In this same year, about 50,000 people in the U.S. (plus many, many more worldwide) will have acquired HIV while not taking PrEP.

Why do we focus so much on these rare cases of transmission among people who are adherent to PrEP?

As someone who has followed PrEP developments for many years and is also a PrEP user, my heart is heavy hearing of this second case of HIV in a person who was PrEP adherent. Yet, given the most recent stats on HIV diagnoses in the United States, we know that nearly 200,000 non-PrEP-related cases of HIV transmission may have occurred in the U.S. alone in the four years since Truvada (tenofovir/FTC) was approved as an HIV prevention tool.

As always in the complicated course of the HIV pandemic, it's vital that we lead our efforts with science, public health and health justice, rather than being swayed from effective strategies by outliers that can trigger fear or exacerbate HIV stigma.

In a world where people with HIV are jailed for consensual adult sex or even spitting, it can seem that HIV stigma has no bounds. And a specific cloud of fear has long existed around PrEP, even when it was still a theoretical concept, as if the idea of less-fettered sex is, in and of itself, dangerous.

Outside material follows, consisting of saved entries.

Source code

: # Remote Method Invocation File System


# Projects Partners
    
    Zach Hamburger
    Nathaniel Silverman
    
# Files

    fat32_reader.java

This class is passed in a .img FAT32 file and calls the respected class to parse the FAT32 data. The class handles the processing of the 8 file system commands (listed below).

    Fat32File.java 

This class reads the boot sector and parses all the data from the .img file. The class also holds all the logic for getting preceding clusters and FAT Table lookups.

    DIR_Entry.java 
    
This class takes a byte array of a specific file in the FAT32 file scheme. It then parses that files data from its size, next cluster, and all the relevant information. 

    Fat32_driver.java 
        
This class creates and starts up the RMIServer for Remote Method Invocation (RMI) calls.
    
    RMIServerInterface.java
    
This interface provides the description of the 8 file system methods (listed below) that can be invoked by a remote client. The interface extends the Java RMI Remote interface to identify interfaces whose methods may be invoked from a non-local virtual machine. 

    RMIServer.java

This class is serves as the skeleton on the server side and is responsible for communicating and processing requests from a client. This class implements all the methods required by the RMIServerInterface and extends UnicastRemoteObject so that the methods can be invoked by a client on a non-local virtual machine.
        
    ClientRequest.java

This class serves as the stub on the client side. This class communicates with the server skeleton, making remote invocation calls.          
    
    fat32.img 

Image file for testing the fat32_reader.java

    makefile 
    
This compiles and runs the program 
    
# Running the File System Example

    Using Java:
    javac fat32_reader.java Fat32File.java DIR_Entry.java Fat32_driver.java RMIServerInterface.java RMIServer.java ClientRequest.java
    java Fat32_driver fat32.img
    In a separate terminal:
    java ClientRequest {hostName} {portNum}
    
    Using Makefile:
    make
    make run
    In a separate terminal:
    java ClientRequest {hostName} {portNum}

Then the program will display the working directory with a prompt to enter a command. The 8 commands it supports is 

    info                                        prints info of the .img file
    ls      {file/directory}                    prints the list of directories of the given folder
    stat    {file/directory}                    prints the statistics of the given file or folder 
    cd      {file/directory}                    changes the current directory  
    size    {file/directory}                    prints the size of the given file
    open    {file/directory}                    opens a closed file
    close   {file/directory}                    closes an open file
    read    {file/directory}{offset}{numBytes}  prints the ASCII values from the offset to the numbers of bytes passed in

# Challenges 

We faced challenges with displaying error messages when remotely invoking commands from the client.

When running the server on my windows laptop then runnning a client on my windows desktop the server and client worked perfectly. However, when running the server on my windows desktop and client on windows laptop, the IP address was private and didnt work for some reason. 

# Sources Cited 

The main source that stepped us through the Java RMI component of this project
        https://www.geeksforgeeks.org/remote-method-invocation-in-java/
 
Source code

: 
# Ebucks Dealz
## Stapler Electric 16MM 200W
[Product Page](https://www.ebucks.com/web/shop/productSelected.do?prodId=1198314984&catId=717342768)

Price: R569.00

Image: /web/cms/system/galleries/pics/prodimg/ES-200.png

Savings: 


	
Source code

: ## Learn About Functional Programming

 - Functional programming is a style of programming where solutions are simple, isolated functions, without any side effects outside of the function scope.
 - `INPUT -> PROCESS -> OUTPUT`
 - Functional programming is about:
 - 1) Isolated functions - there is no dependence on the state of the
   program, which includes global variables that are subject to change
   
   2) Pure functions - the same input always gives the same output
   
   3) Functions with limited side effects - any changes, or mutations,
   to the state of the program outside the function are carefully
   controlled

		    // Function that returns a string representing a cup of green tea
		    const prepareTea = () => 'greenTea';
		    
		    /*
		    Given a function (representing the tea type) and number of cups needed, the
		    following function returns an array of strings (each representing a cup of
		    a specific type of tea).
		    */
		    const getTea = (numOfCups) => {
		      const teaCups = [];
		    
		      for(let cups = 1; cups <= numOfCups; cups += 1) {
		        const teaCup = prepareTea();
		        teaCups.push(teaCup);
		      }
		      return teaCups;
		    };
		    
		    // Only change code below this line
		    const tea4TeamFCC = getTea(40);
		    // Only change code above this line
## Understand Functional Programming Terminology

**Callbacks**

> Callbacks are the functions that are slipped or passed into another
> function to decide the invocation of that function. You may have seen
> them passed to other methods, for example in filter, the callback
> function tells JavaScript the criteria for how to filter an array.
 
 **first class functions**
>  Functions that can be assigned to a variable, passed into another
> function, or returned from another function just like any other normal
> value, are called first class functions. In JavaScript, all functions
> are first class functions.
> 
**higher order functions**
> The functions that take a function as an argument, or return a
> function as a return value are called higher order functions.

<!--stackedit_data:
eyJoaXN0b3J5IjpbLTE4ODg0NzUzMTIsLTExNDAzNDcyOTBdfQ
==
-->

The moderators of the popular PrEP Facts list on Facebook work assiduously to share information and temper judgment, but it's clear from the posts on that page that it's very hard for many people on PrEP to believe that we are, indeed, at incredibly low risk of HIV infection. The news of this new infection will recharge anxiety and fear among many who have found a level of unimagined comfort and reassurance from being on PrEP.

Howard Grossman, M.D., the HIV provider who reported on this transmission, reminds us that these two documented cases of HIV acquisition by people adherent to PrEP have come in a period when perhaps 100,000 people at risk of HIV have used this HIV prevention method.

It's encouraging to see that this newly positive person is doing so well on treatment and has never had a detectable HIV viral load. That means he's on track for a healthy, long life and -- as with all people who have undetectable HIV viral loads on treatment -- has negligible risk of HIV transmission.

PrEP Doesn't Work if You Don't Take It -- or Don't Know It Exists

We know that PrEP works incredibly well if you take it, and it doesn't work at all if you don't. Will news of this second case dissuade the very individuals who could benefit from PrEP from taking it or slow efforts to expand access to it?

I'd say the biggest "risks" of PrEP and HIV transmission are that we fail to overcome the obstacles to unleashing its power to drastically reduce HIV incidence: One in three primary care doctors and nurses surveyed in 2015 had never heard of it; the price is exorbitant; and we lack systems of education and care to help people decide if they need it and want it, as well as stay adherent to it. Nevertheless, countless cases of possible HIV transmission have likely been averted by the expanded use of PrEP -- yet so much more can be done.

Why do public health systems, HIV organizations and social marketing campaigns still put out misleading information, such as the statement that PrEP is "over 90% effective," when the truth is it is almost 100% effective? The fact that these two cases are big news proves just how effective PrEP is. By comparison, no one familiar with HIV would be shocked that a person became infected despite using condoms, as we know that happens with disturbing frequency.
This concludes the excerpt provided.